Le fait que Mohamed Ben Attia traite ce sujet, ô combien important, avec beaucoup de simplicité et sans artifice, lui permet de rester proche de la réalité quotidienne de ses personnages et de la transmettre à l’écran avec le maximum de fidélité et de sincérité.

Et cette recherche constante du naturel et du simple dans la mise en scène, comme dans l’utilisation d’un rythme lent, ne constitue aucune gêne pouvant altérer ou détourner l’attention du spectateur. Au contraire, et grâce à un bon nombre de plans rapprochés, la caméra semble donner la possibilité à ce dernier d’être au plus près de l’action et de s’imprégner de l’atmosphère dans laquelle évoluent les membres de cette famille, pour bien sentir la lourdeur de la monotonie qui la caractérise.

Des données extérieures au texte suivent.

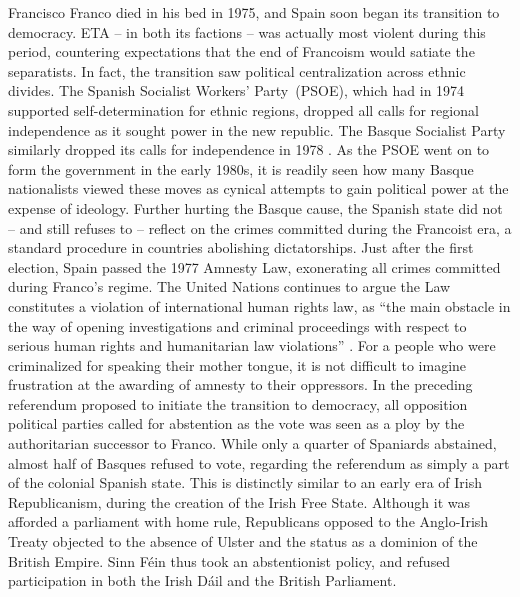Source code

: \documentclass[basque,american]{../../../coursework}
\begin{document}
Francisco Franco died in his bed in 1975, and Spain soon began its transition
to democracy. ETA -- in both its factions -- was actually most violent during
this period, countering expectations that the end of Francoism would satiate
the separatists. In fact, the transition saw political centralization across
ethnic divides. The Spanish Socialist Workers' Party~(PSOE), which had in 1974
supported self-determination for ethnic regions, dropped all calls for
regional independence as it sought power in the new republic. The Basque
Socialist Party similarly dropped its calls for independence in 1978
\parencite[47]{Whitfield2014}. As the PSOE went on to form the government in
the early 1980s, it is readily seen how many Basque nationalists viewed these
moves as cynical attempts to gain political power at the expense of ideology.
Further hurting the Basque cause, the Spanish state did not -- and still
refuses to -- reflect on the crimes committed during the Francoist era, a
standard procedure in countries abolishing dictatorships. Just after the first
election, Spain passed the 1977 Amnesty Law, exonerating all crimes committed
during Franco's regime. The United Nations continues to argue the Law
constitutes a violation of international human rights law, as \enquote{the
main obstacle in the way of opening investigations and criminal proceedings
with respect to serious human rights and humanitarian law violations}
\parencite{Greiff2014}. For a people who were criminalized for speaking
their mother tongue, it is not difficult to imagine frustration at the
awarding of amnesty to their oppressors. In the preceding referendum proposed
to initiate the transition to democracy, all opposition political parties
called for abstention as the vote was seen as a ploy by the authoritarian
successor to Franco. While only a quarter of Spaniards abstained, almost half
of Basques refused to vote, regarding the referendum as simply a part of the
colonial Spanish state. This is distinctly similar to an early era of Irish
Republicanism, during the creation of the Irish Free State. Although it was
afforded a parliament with home rule, Republicans opposed to the Anglo-Irish
Treaty objected to the absence of Ulster and the status as a dominion of the
British Empire. Sinn Féin thus took an abstentionist policy, and refused
participation in both the Irish Dáil and the British Parliament.
\end{document}

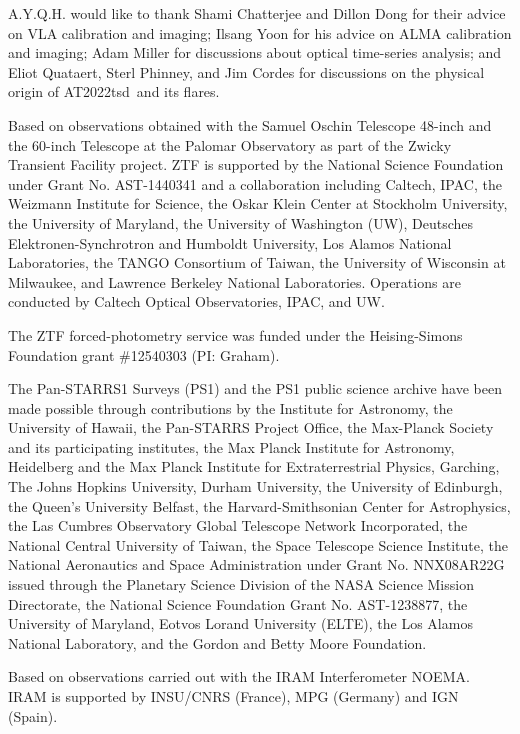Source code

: \documentclass{nature_plusfigure}
\newcommand{\at}{AT2022tsd}
\begin{document}
\begin{addendum}

\item  A.Y.Q.H. would like to thank Shami Chatterjee and Dillon Dong for their advice on VLA calibration and imaging; Ilsang Yoon for his advice on ALMA calibration and imaging; Adam Miller for discussions about optical time-series analysis; and Eliot Quataert, Sterl Phinney, and Jim Cordes for discussions on the physical origin of \at\ and its flares.

Based on observations obtained with the Samuel Oschin Telescope 48-inch and the 60-inch Telescope at the Palomar Observatory as part of the Zwicky Transient Facility project. ZTF is supported by the National Science Foundation under Grant No. AST-1440341 and a collaboration including Caltech, IPAC, the Weizmann Institute for Science, the Oskar Klein Center at Stockholm University, the University of Maryland, the University of Washington (UW), Deutsches Elektronen-Synchrotron and Humboldt University, Los Alamos National Laboratories, the TANGO Consortium of Taiwan, the University of Wisconsin at Milwaukee, and Lawrence Berkeley National Laboratories. Operations are conducted by Caltech Optical Observatories, IPAC, and UW.  

The ZTF forced-photometry service was funded under the Heising-Simons Foundation grant \#12540303 (PI: Graham).

The Pan-STARRS1 Surveys (PS1) and the PS1 public science archive have been made possible through contributions by the Institute for Astronomy, the University of Hawaii, the Pan-STARRS Project Office, the Max-Planck Society and its participating institutes, the Max Planck Institute for Astronomy, Heidelberg and the Max Planck Institute for Extraterrestrial Physics, Garching, The Johns Hopkins University, Durham University, the University of Edinburgh, the Queen's University Belfast, the Harvard-Smithsonian Center for Astrophysics, the Las Cumbres Observatory Global Telescope Network Incorporated, the National Central University of Taiwan, the Space Telescope Science Institute, the National Aeronautics and Space Administration under Grant No. NNX08AR22G issued through the Planetary Science Division of the NASA Science Mission Directorate, the National Science Foundation Grant No. AST-1238877, the University of Maryland, Eotvos Lorand University (ELTE), the Los Alamos National Laboratory, and the Gordon and Betty Moore Foundation.

Based on observations carried out with the IRAM Interferometer NOEMA. IRAM is supported by INSU/CNRS (France), MPG (Germany) and IGN (Spain).


\end{addendum}
\end{document}
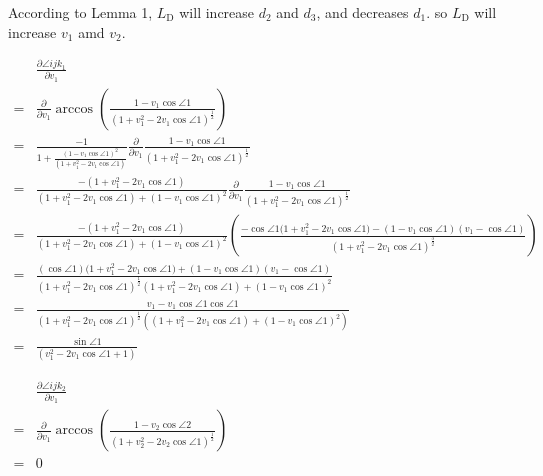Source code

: According to Lemma 1, $L_\text{D}$ will increase $d_2$ and $d_3$, and decreases $d_1$.
so  $L_\text{D}$ will increase $v_1$ amd $v_2$.





\begin{equation}
  \begin{aligned}
    & \frac{\partial \angle ijk_1}{\partial v_1} \\
    = 
    & \frac{\partial }{\partial v_1}
    \arccos (\frac{1 - v_1\cos\angle1}{{(1+v_1^2-2v_1 \cos\angle1 )^\frac{1}{2}}} ) \\
  =
  & \frac{-1}{1+\frac{(1 - v_1\cos\angle1)^2}{{(1+v_1^2-2v_1 \cos\angle1 )}}}
  \frac{\partial }{\partial v_1}
  \frac{1 - v_1\cos\angle1}{{(1+v_1^2-2v_1 \cos\angle1 )^\frac{1}{2}}} \\
  =
  & \frac
  {-(1+v_1^2-2v_1 \cos\angle1 )}
  {(1+v_1^2-2v_1 \cos\angle1 )+(1 - v_1\cos\angle1)^2}
  \frac{\partial }{\partial v_1}
  \frac{1 - v_1\cos\angle1}{{(1+v_1^2-2v_1 \cos\angle1 )^\frac{1}{2}}} \\
  =
  & \frac
  {-(1+v_1^2-2v_1 \cos\angle1 )}
  {(1+v_1^2-2v_1 \cos\angle1 )+(1 - v_1\cos\angle1)^2}
\left(
    \frac
    {
      -\cos\angle1({1+v_1^2-2v_1 \cos\angle1 )} 
      -
      (1 - v_1\cos\angle1)
      (v_1-\cos\angle1)
    }
    {(1+v_1^2-2v_1 \cos\angle1)^{\frac{3}{2}}}
  \right) \\
  =
  & 
\frac
    {
      (\cos\angle1)({1+v_1^2-2v_1 \cos\angle1 )} 
      +
      (1 - v_1\cos\angle1)
      (v_1-\cos\angle1)
    }
    {
      (1+v_1^2-2v_1 \cos\angle1)^{\frac{1}{2}}
      (1+v_1^2-2v_1 \cos\angle1 )+(1 - v_1\cos\angle1)^2
    }
  \\
  =
  & 
    \frac
    {
      v_1 - v_1\cos\angle1\cos\angle1
    }
    {
      (1+v_1^2-2v_1 \cos\angle1)^{\frac{1}{2}}
      \left((1+v_1^2-2v_1 \cos\angle1 )+(1 - v_1\cos\angle1)^2\right)
    }
    \\
    =
    & 
    \frac
    { \sin{\angle{1}}}
    {
      \left(
        v_{1}^{2} - 2 v_{1} \cos{\angle{1}} + 1
      \right)
    }
  \end{aligned}
  \label{eq:ijk1_d_v1}
\end{equation}


\begin{equation}
  \begin{aligned}
    &\frac{\partial \angle ijk_2}{\partial v_1} \\
    = 
    & \frac{\partial }{\partial v_1}
    \arccos (\frac{1 - v_2\cos\angle2}{{(1+v_2^2-2v_2 \cos\angle1 )^\frac{1}{2}}} ) 
    \ \ \ \ \ \ \ \ \ \ \ \ \ \ \ \ \ \ \ \ \ \ \ \ \ \ \ \ \ \ \ \ \ \
    \ \ \ \ \ \ \ \ \ \ \ \ \ \ \ \ \ \ \ \ \ \ \ \ \ \ \ \ \ \ \ \ \ \
    \ \ \ \ \ \ \ \ \ \ \ \ \ \ \ \ \ \ \ \ \ \ \ \ \ \ \ \ \ \ \ \ \ \ \ \ \ \ \ \ \ \ \ \ \ \ \ \ \ 
    \\
  = & 0
  \end{aligned}
  \label{eq:ijk2_d_v1}
\end{equation}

En traitant dans ce film un thème social aussi important que complexe et toujours d’actualité, le réalisateur s’attaque incontestablement à une problématique qu’on peut trouver un peu partout dans le monde. Mais, le choix du cadre et surtout d’une famille tunisienne, nous incite à y voir avant tout une mise en cause des limites et des contradictions de certaines caractéristiques de la société traditionnelle tunisienne. Car, ici comme ailleurs, il arrive souvent que l’amour des parents pour leurs enfants, qui est un sentiment noble, sincère et positif, se transforme, par un malheureux dérapage inconscient et involontaire, en une négation pure et simple de la liberté de la personne aimée (l’enfant).

Or, ceci est malheureusement fréquent dans les sociétés arabo-musulmanes, comme la Tunisie, où la timidité, le devoir de réserve dû au respect des parents et surtout l’absence de dialogues sincères et directs entre ces derniers et leurs enfants débouchent parfois sur des situations imprévisibles et souvent dramatiques pour la famille. Et comme on l’a vécu et constaté ces dernières années, les Tunisiens ont bien souffert de ce genre de situation.

Le conformisme du père, axe principal du film.

Mais, dans ce film, Mohamed Ben Attia ne se limite pas à l’évocation de cette relation paradoxale entre parents et enfants. Il s’intéresse aussi et surtout au personnage du père (Riadh) et à sa conception du bonheur, qui semble complètement désuète et résulter d’une importante pression sociale. Car, en même temps que son départ en retraite, Riadh va successivement perdre son fils unique et se retrouver face à lui-même et à ses propres contradictions.

Pour lui, la notion du bonheur se limite, en effet, à des choses à la fois simples et essentielles, à savoir : s’occuper de sa famille, travailler tous les jours, gagner son pain et préparer l’avenir de son fils, qui, comme lui, doit aussi avoir un bon travail, se marier, avoir des enfants et donc reproduire le même schéma de vie.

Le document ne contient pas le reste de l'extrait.